How The Invasion of Ukraine is Affecting the Forex Market

Benson Toti

Inflation and higher interest rates are a concern across the markets, and so is the geopolitical turmoil occasioned by Russia’s invasion of Ukraine earlier in the year. What’s the impact so far of the war on the forex market? Read on to find more.

Russia’s invasion of Ukraine and events surrounding the conflict is affecting most parts of society all over the world. The oil and gas prices are exploding in many places, and a lot of countries have cut off huge parts of commerce with Russian companies and are working on expanding this exclusion of Russia from the global markets. 

Stocks, commodities and the bond market have all seen upheavals even as the conflict and sanctions continue. But in comparison to these events, the forex market has reacted relatively mildly.
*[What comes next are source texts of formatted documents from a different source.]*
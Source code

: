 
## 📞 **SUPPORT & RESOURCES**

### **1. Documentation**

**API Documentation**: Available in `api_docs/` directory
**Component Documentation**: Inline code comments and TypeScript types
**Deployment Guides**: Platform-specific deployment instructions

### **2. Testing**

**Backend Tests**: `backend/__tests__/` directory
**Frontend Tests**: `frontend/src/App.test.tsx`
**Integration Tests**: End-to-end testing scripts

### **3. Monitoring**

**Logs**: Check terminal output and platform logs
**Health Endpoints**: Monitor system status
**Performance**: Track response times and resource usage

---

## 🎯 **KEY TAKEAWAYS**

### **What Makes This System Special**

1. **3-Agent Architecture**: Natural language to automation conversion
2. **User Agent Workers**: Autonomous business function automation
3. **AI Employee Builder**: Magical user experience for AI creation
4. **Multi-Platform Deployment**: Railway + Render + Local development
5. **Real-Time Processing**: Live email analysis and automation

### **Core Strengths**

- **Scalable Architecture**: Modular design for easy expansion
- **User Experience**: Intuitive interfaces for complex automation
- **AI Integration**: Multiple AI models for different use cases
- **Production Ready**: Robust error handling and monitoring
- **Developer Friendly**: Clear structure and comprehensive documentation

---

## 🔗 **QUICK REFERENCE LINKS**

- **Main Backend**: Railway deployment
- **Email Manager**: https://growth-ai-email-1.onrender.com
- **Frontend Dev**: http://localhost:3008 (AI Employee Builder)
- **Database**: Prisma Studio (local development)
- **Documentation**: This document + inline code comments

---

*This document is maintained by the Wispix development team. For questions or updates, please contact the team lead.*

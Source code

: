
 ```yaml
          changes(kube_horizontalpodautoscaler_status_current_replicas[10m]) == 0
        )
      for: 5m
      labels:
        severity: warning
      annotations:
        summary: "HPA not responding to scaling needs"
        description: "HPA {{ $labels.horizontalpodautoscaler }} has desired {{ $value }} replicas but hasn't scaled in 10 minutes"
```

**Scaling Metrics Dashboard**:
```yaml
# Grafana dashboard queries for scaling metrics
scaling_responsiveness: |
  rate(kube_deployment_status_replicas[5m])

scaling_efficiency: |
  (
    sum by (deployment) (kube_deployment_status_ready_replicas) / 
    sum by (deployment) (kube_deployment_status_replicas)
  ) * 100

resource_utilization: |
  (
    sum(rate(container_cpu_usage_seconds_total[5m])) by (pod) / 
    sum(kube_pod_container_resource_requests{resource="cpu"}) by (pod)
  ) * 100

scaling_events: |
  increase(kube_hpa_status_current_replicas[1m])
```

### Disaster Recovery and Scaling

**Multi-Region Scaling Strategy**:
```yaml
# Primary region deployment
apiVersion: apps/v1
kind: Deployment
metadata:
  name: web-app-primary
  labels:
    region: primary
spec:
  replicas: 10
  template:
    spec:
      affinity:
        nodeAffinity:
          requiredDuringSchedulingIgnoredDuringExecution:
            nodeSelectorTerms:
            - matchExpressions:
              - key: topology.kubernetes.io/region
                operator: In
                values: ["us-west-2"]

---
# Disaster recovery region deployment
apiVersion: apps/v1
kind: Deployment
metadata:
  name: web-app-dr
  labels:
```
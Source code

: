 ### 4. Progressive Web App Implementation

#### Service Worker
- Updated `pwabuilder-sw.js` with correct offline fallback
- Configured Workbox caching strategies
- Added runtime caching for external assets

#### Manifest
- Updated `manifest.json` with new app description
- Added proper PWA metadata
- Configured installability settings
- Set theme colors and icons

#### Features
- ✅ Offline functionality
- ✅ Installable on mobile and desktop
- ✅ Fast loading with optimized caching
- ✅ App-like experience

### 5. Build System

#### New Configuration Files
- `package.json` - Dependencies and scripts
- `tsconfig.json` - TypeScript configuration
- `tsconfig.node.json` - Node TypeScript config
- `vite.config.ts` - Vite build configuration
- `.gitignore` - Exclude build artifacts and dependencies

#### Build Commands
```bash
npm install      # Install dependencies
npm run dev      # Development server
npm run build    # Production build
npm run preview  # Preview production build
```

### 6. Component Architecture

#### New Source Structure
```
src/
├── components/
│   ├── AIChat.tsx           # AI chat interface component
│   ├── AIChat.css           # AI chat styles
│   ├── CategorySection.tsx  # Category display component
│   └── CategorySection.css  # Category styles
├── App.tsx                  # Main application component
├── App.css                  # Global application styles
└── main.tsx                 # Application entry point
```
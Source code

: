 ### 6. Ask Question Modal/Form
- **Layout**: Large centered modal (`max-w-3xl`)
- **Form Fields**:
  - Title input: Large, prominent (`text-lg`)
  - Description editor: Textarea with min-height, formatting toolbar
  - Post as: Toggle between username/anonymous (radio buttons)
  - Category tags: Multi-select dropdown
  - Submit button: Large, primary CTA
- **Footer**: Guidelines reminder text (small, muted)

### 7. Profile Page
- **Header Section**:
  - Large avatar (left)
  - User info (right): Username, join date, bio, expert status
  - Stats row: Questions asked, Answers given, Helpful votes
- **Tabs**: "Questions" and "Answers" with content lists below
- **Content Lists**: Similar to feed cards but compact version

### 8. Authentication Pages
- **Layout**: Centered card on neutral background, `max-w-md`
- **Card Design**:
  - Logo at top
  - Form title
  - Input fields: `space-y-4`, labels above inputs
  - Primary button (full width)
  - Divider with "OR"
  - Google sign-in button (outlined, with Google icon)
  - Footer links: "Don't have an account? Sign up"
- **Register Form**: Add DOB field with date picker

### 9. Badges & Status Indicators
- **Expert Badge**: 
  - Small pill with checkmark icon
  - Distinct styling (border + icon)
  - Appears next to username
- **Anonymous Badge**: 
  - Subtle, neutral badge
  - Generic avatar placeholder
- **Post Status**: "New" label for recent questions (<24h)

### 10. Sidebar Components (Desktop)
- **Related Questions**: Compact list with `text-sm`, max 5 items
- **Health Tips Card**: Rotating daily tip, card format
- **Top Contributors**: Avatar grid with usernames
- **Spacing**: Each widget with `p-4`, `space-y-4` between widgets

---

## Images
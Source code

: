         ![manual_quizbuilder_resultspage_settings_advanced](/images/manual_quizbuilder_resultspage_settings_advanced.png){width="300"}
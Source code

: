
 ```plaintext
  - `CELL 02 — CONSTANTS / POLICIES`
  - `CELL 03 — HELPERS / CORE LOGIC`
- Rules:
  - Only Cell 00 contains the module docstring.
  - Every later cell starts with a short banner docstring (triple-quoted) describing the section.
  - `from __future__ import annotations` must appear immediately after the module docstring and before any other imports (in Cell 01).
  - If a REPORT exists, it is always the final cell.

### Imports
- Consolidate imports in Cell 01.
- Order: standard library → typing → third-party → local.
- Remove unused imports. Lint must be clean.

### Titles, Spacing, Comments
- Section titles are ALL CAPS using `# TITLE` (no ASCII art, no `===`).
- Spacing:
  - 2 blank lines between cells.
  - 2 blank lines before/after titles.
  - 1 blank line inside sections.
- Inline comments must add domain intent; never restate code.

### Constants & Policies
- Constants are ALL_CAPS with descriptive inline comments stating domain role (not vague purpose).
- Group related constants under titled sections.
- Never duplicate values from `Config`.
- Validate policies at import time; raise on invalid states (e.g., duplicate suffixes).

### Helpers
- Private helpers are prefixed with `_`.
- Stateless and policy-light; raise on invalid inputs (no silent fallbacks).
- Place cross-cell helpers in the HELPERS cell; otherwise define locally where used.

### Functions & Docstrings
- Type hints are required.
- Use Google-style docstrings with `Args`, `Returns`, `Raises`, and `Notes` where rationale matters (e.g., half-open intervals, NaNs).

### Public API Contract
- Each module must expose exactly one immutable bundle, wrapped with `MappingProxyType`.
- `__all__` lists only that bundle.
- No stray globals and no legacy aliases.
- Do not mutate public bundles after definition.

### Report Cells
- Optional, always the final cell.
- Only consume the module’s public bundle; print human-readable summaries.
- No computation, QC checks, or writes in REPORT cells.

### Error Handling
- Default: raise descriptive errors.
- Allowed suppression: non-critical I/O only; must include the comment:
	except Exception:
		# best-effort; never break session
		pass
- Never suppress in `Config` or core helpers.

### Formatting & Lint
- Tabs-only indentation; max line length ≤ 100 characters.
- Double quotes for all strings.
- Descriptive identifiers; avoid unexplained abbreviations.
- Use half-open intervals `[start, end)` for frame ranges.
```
As it is, the traded interest rates have been mild compared to the volatility seen in the market during the pandemic. It is thus likely to early to say what the long-term consequences of the conflict on the global forex market will be. 

However, the forex market is extremely influenced by global events such as war, which in the case of Russia-Ukraine, remains a major global concern. 

Read more about the basics of forex trading

The state of the Russian Rouble 

The volatility of the rates for EUR/USD and USD/JPY has decreased by 6% since the invasion. Nonetheless, forex trading taxes will presumably increase because of the growing inflation rate, which is at decades’ high for the United States and across Europe.

The Russian Rouble is of course in a very vulnerable state. Sanctions imposed across the board have already influenced the rates, and many forex trading platforms have ceased trading of the Russian Rouble.   

Russia’s position as the second-largest producer of oil in the world has somewhat protected the Rouble in the face of tough sanctions from the Western world. But with the threat of further penalties likely, fresh weakness could emerge.

Image:123rf.com

World events affect on the market 

Often a country’s currency is affected by the events going on in the country or surrounding countries. If there’s a war, political instability, or a natural disaster, it will often mean the value of a currency drops. Instability is not a good thing for investors, and so as markets react, the currency’s value decreases accordingly.

However, how the situation in Ukraine eventually affects the markets, including the Ukrainian Hryvnia (UAH), might  become even clearer over the next couple of weeks and months.

As a forex trader you need to stay updated on global events – know what’s going on in the world – especially in the political arena. Political events are also often the events that can be predicted and prepared for. This could be an upcoming election for example. If this election changes the state of that particular country, it will probably have a big impact on their currency.